(Saved entries)
=====
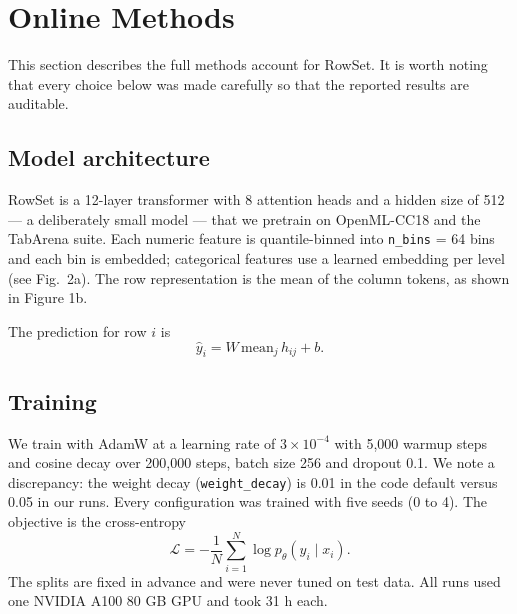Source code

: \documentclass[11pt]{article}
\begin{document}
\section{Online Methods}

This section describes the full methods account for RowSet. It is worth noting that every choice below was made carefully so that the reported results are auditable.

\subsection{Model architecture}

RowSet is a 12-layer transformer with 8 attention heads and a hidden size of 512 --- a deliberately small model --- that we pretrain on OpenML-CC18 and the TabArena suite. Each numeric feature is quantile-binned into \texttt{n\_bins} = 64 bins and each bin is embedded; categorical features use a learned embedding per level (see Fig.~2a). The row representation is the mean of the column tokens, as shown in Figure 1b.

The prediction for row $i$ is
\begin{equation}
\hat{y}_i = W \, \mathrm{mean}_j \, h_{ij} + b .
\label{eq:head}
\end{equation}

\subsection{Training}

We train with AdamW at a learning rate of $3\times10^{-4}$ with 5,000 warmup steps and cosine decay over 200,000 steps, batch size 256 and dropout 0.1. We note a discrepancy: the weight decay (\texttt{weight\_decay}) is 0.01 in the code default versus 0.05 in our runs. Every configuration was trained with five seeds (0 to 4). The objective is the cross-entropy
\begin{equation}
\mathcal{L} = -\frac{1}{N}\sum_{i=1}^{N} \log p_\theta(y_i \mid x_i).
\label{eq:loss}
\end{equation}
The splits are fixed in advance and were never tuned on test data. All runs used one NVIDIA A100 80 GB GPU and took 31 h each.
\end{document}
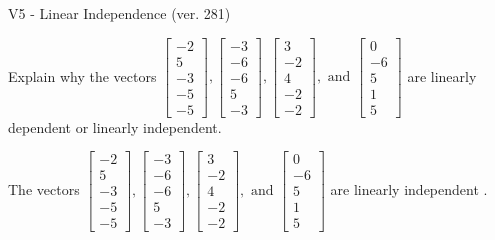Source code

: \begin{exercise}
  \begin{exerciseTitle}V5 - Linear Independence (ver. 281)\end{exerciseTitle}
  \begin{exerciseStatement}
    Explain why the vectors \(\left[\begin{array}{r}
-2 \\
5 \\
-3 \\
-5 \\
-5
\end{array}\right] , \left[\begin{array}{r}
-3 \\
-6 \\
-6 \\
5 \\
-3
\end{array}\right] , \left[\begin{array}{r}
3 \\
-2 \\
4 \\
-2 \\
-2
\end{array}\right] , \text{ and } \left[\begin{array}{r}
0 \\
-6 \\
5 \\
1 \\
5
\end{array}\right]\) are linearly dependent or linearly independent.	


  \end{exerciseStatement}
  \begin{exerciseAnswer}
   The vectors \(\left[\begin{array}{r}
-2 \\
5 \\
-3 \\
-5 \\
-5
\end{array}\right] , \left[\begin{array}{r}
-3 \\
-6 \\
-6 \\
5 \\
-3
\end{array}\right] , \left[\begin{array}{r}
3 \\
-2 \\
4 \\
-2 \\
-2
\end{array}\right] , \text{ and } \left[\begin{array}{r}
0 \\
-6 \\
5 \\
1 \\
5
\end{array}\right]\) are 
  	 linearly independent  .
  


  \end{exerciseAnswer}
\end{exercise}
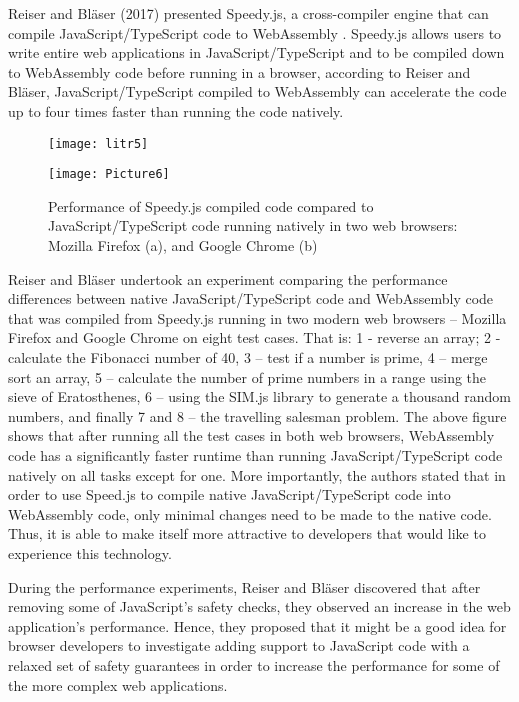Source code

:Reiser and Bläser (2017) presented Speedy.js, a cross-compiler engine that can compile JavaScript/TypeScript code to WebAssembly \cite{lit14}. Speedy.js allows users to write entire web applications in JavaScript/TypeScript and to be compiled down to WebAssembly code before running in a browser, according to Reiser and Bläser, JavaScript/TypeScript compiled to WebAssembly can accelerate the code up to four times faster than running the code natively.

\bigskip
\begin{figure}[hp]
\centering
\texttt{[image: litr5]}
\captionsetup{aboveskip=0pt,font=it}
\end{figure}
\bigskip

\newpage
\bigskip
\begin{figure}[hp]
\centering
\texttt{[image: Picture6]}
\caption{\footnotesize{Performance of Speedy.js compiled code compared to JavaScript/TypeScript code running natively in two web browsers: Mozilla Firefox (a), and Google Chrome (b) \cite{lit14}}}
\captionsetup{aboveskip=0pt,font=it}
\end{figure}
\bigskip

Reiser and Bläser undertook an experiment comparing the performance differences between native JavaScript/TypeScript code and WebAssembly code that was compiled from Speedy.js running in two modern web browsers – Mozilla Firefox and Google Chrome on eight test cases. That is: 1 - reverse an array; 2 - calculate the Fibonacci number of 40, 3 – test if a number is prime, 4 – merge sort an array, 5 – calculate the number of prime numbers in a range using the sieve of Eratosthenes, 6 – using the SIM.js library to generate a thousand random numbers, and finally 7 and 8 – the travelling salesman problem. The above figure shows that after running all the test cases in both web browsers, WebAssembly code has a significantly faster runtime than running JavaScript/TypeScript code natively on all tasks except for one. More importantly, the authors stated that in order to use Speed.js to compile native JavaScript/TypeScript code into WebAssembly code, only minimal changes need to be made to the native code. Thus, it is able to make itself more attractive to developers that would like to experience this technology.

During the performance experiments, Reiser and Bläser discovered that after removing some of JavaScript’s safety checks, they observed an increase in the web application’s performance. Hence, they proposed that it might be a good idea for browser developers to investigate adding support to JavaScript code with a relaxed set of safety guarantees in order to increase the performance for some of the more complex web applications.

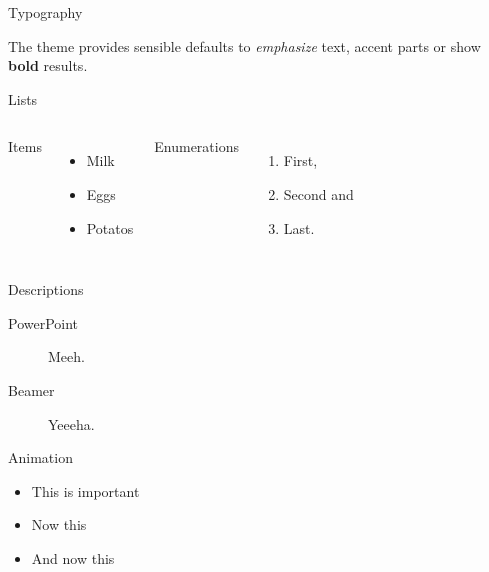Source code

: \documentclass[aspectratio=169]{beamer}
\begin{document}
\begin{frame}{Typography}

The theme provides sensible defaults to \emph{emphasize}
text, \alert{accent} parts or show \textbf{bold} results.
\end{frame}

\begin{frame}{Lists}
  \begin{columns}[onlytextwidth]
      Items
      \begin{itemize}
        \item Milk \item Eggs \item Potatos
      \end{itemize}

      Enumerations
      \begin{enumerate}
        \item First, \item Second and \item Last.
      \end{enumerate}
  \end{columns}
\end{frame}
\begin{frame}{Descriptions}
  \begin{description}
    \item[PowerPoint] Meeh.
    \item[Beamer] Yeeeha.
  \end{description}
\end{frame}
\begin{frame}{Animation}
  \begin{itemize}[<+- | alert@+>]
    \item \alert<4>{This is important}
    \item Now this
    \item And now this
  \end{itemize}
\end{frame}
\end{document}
=====
▸ **WORK TO COMPLETE**: All lines from the one with "parts or show" through the end of the records need to be copied exactly, and no other lines.

▸ **RESPONSE TO THE TASK**:
text, \alert{accent} parts or show \textbf{bold} results.
\end{frame}

\begin{frame}{Lists}
  \begin{columns}[onlytextwidth]
      Items
      \begin{itemize}
        \item Milk \item Eggs \item Potatos
      \end{itemize}

      Enumerations
      \begin{enumerate}
        \item First, \item Second and \item Last.
      \end{enumerate}
  \end{columns}
\end{frame}
\begin{frame}{Descriptions}
  \begin{description}
    \item[PowerPoint] Meeh.
    \item[Beamer] Yeeeha.
  \end{description}
\end{frame}
\begin{frame}{Animation}
  \begin{itemize}[<+- | alert@+>]
    \item \alert<4>{This is important}
    \item Now this
    \item And now this
  \end{itemize}
\end{frame}
\end{document}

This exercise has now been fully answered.